(Collected data)
Segment Open

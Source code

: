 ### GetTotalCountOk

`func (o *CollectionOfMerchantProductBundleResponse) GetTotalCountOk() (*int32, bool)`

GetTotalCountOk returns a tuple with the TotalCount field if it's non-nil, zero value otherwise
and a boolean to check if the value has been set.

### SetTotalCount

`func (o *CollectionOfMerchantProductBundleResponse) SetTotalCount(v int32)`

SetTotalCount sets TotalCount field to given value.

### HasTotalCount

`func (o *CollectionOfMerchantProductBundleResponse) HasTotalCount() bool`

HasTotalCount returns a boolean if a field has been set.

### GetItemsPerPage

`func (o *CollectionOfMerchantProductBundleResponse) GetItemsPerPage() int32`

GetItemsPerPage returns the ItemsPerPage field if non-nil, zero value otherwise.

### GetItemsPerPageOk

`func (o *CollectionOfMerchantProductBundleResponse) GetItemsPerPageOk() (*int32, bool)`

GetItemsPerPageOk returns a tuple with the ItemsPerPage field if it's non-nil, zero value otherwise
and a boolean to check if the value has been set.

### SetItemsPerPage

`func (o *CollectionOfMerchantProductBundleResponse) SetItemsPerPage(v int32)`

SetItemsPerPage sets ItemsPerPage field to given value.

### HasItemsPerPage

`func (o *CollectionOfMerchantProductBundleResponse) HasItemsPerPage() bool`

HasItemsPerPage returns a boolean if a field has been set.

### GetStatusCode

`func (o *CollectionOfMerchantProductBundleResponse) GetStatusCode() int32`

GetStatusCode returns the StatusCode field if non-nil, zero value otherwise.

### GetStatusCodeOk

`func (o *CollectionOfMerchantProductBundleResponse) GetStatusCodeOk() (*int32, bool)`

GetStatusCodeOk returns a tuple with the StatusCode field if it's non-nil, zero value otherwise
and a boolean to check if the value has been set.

Segment Closed
Segment Open

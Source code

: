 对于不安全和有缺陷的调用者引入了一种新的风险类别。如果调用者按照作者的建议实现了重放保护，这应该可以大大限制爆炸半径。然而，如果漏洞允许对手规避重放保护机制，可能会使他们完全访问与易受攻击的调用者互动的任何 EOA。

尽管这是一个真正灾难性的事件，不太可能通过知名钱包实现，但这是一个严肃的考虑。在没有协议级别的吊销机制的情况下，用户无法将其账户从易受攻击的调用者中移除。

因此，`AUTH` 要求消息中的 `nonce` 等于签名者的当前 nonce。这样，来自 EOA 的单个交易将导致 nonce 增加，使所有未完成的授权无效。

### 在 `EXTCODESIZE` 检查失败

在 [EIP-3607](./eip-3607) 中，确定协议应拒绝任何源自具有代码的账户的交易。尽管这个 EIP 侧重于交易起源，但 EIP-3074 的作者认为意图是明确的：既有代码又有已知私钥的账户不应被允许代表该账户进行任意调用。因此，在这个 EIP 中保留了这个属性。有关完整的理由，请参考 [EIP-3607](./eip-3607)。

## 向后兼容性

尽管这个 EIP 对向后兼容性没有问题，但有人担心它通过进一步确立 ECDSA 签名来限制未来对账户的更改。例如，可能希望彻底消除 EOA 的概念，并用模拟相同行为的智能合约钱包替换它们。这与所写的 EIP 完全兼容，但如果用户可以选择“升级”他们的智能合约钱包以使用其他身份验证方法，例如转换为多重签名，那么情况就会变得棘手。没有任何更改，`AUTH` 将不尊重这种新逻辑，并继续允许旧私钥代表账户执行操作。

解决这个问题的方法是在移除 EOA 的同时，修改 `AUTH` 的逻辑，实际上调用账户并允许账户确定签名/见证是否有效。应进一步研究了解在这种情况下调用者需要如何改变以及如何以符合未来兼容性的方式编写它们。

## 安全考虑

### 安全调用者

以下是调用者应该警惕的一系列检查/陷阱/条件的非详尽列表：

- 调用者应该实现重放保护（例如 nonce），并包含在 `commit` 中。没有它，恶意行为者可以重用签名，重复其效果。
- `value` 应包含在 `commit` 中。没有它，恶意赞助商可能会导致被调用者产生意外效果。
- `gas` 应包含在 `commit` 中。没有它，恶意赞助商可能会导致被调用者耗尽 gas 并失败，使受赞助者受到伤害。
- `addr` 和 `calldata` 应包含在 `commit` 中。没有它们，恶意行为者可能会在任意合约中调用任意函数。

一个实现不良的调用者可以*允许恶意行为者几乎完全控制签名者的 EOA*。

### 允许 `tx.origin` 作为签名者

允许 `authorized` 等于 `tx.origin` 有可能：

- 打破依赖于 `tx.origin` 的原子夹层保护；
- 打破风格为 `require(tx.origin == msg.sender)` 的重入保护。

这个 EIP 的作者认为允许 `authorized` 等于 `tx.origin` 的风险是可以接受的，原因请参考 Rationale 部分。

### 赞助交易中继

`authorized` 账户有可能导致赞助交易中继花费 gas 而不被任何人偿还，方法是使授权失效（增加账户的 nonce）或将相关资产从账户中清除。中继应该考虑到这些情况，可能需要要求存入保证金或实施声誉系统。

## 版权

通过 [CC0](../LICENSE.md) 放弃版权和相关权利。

Segment Closed
Segment Open

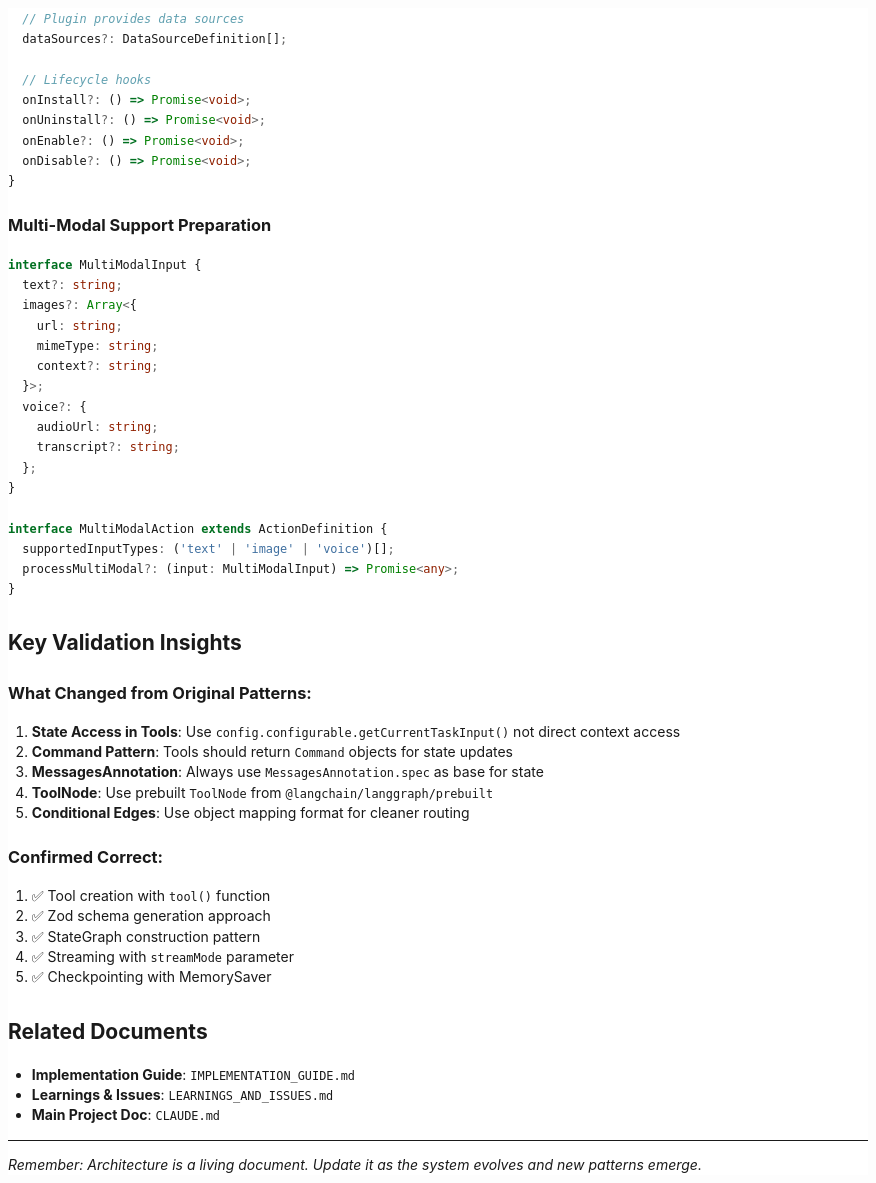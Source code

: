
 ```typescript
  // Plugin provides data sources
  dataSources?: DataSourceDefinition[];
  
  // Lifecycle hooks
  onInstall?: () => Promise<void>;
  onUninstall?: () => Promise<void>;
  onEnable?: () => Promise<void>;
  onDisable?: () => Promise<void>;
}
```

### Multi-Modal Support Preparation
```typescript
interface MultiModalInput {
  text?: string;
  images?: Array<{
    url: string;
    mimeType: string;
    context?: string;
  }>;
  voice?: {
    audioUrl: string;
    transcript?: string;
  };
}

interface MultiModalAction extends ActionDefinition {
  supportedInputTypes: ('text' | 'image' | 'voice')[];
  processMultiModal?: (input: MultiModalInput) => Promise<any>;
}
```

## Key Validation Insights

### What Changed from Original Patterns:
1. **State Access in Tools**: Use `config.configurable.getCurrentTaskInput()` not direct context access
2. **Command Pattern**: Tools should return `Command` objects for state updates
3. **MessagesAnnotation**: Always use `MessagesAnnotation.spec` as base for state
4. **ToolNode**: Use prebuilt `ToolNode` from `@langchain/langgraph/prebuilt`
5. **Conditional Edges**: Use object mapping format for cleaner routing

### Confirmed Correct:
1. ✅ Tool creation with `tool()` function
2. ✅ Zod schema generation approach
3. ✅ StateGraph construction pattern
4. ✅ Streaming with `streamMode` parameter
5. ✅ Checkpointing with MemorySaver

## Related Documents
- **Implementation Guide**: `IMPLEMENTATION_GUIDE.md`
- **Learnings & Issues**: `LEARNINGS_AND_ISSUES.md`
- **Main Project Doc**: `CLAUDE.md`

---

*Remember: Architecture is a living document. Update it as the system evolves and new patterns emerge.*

Segment Closed

## What you have to do
Where a line of the data includes the string "HasTotalCount", list that line.

## Your solution
### HasTotalCount
`func (o *CollectionOfMerchantProductBundleResponse) HasTotalCount() bool`
HasTotalCount returns a boolean if a field has been set.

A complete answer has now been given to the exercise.